Task details: Among the entries below, find the lines with "Method" and copy them.

Saved data entries
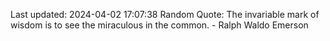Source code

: Last updated: 2024-04-02 17:07:38
Random Quote: The invariable mark of wisdom is to see the miraculous in the common. - Ralph Waldo Emerson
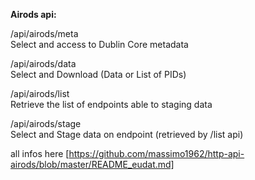 

**Airods api:**

/api/airods/meta </br>
Select and access to Dublin Core metadata


/api/airods/data </br>
Select and Download (Data or List of PIDs)


/api/airods/list </br>
Retrieve the list of endpoints able to staging data


/api/airods/stage </br>
Select and Stage data on endpoint (retrieved by /list api)



all infos here [https://github.com/massimo1962/http-api-airods/blob/master/README_eudat.md]
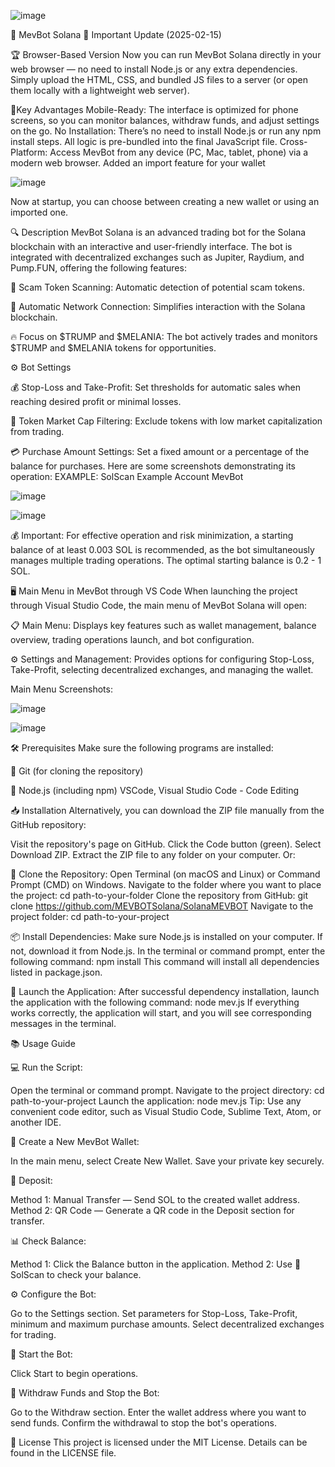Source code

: ![image](https://github.com/user-attachments/assets/25edbb90-3887-49e0-a977-bacb6bc11e54)


🚀 MevBot Solana
📢 Important Update (2025-02-15)

🏆 Browser-Based Version
Now you can run MevBot Solana directly in your web browser — no need to install Node.js or any extra dependencies. Simply upload the HTML, CSS, and bundled JS files to a server (or open them locally with a lightweight web server).

🤖Key Advantages
Mobile-Ready: The interface is optimized for phone screens, so you can monitor balances, withdraw funds, and adjust settings on the go.
No Installation: There’s no need to install Node.js or run any npm install steps. All logic is pre-bundled into the final JavaScript file.
Cross-Platform: Access MevBot from any device (PC, Mac, tablet, phone) via a modern web browser.
Added an import feature for your wallet

![image](https://github.com/user-attachments/assets/5bfbe96d-8f18-47f2-83a9-63fd02352957)

Now at startup, you can choose between creating a new wallet or using an imported one.

🔍 Description
MevBot Solana is an advanced trading bot for the Solana blockchain with an interactive and user-friendly interface. The bot is integrated with decentralized exchanges such as Jupiter, Raydium, and Pump.FUN, offering the following features:

🚫 Scam Token Scanning: Automatic detection of potential scam tokens.

🔗 Automatic Network Connection: Simplifies interaction with the Solana blockchain.

🔥 Focus on $TRUMP and $MELANIA: The bot actively trades and monitors $TRUMP and $MELANIA tokens for opportunities.

⚙️ Bot Settings

💰 Stop-Loss and Take-Profit: Set thresholds for automatic sales when reaching desired profit or minimal losses.

💸 Token Market Cap Filtering: Exclude tokens with low market capitalization from trading.

💳 Purchase Amount Settings: Set a fixed amount or a percentage of the balance for purchases.
Here are some screenshots demonstrating its operation:
EXAMPLE: SolScan Example Account MevBot

 ![image](https://github.com/user-attachments/assets/512c54d9-1be4-4cc8-8a69-999d000ca175)


 ![image](https://github.com/user-attachments/assets/092367cf-6c2e-4a55-afef-98717bc86a77)


💰 Important: For effective operation and risk minimization, a starting balance of at least 0.003 SOL is recommended, as the bot simultaneously manages multiple trading operations. The optimal starting balance is 0.2 - 1 SOL.

🖥️ Main Menu in MevBot through VS Code
When launching the project through Visual Studio Code, the main menu of MevBot Solana will open:

📋 Main Menu: Displays key features such as wallet management, balance overview, trading operations launch, and bot configuration.

⚙️ Settings and Management: Provides options for configuring Stop-Loss, Take-Profit, selecting decentralized exchanges, and managing the wallet.

Main Menu Screenshots:

 ![image](https://github.com/user-attachments/assets/02a030d2-d4ab-4a6a-ad0b-18949bf7a986)


 ![image](https://github.com/user-attachments/assets/fd463f9e-4740-4377-bd45-f63a9e6f8011)


🛠️ Prerequisites
Make sure the following programs are installed:

🔗 Git (for cloning the repository)

🔗 Node.js (including npm)
VSCode, Visual Studio Code - Code Editing

📥 Installation
Alternatively, you can download the ZIP file manually from the GitHub repository:

Visit the repository's page on GitHub.
Click the Code button (green).
Select Download ZIP.
Extract the ZIP file to any folder on your computer.
Or:

📂 Clone the Repository:
Open Terminal (on macOS and Linux) or Command Prompt (CMD) on Windows.
Navigate to the folder where you want to place the project:
cd path-to-your-folder
Clone the repository from GitHub:
git clone https://github.com/MEVBOTSolana/SolanaMEVBOT
Navigate to the project folder:
cd path-to-your-project

📦 Install Dependencies:
Make sure Node.js is installed on your computer. If not, download it from Node.js.
In the terminal or command prompt, enter the following command:
npm install
This command will install all dependencies listed in package.json.

🚀 Launch the Application:
After successful dependency installation, launch the application with the following command:
node mev.js
If everything works correctly, the application will start, and you will see corresponding messages in the terminal.

📚 Usage Guide

💻 Run the Script:

Open the terminal or command prompt.
Navigate to the project directory:
cd path-to-your-project
Launch the application:
node mev.js
Tip: Use any convenient code editor, such as Visual Studio Code, Sublime Text, Atom, or another IDE.

👜 Create a New MevBot Wallet:

In the main menu, select Create New Wallet.
Save your private key securely.

💸 Deposit:

Method 1: Manual Transfer — Send SOL to the created wallet address.
Method 2: QR Code — Generate a QR code in the Deposit section for transfer.

📊 Check Balance:

Method 1: Click the Balance button in the application.
Method 2: Use 🔗 SolScan to check your balance.

⚙️ Configure the Bot:

Go to the Settings section.
Set parameters for Stop-Loss, Take-Profit, minimum and maximum purchase amounts.
Select decentralized exchanges for trading.

🚀 Start the Bot:

Click Start to begin operations.

💸 Withdraw Funds and Stop the Bot:

Go to the Withdraw section.
Enter the wallet address where you want to send funds.
Confirm the withdrawal to stop the bot's operations.

📜 License
This project is licensed under the MIT License. Details can be found in the LICENSE file.
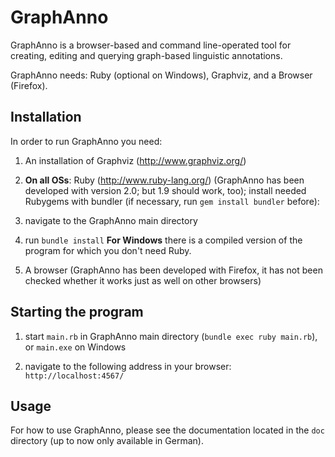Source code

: # GraphAnno

GraphAnno is a browser-based and command line-operated tool for creating, editing and querying graph-based linguistic annotations.

GraphAnno needs: Ruby (optional on Windows), Graphviz, and a Browser (Firefox).

## Installation

In order to run GraphAnno you need:

1. An installation of Graphviz (http://www.graphviz.org/)

2. **On all OSs**:
  Ruby (http://www.ruby-lang.org/)
  (GraphAnno has been developed with version 2.0; but 1.9 should work, too);
  install needed Rubygems with bundler (if necessary, run `gem install bundler` before):
  1. navigate to the GraphAnno main directory
  2. run `bundle install`
  **For Windows** there is a compiled version of the program for which you don't need Ruby.

3. A browser (GraphAnno has been developed with Firefox, it has not been checked whether it works just as well on other browsers)


## Starting the program

1. start `main.rb` in GraphAnno main directory (`bundle exec ruby main.rb`), or `main.exe` on Windows

2. navigate to the following address in your browser: `http://localhost:4567/`


## Usage

For how to use GraphAnno, please see the documentation located in the `doc` directory (up to now only available in German).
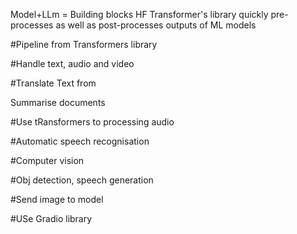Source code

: 
Model+LLm = Building blocks
HF Transformer's library quickly pre-processes as well as post-processes outputs of ML models

#Pipeline from Transformers library

#Handle text, audio and video

#Translate Text from 

Summarise documents

#Use tRansformers to processing audio

#Automatic speech recognisation

#Computer vision 

#Obj detection, speech generation

#Send image to model

#USe Gradio library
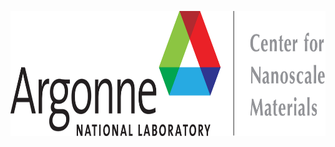 <p style="text-align:center;"> <img src="/assets/imgs/anl_cnm_logo.jpg" width="700" height="200"></p>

Response below:
Method 1: Manual Transfer — Send SOL to the created wallet address.
Method 2: QR Code — Generate a QR code in the Deposit section for transfer.
Method 1: Click the Balance button in the application.
Method 2: Use 🔗 SolScan to check your balance.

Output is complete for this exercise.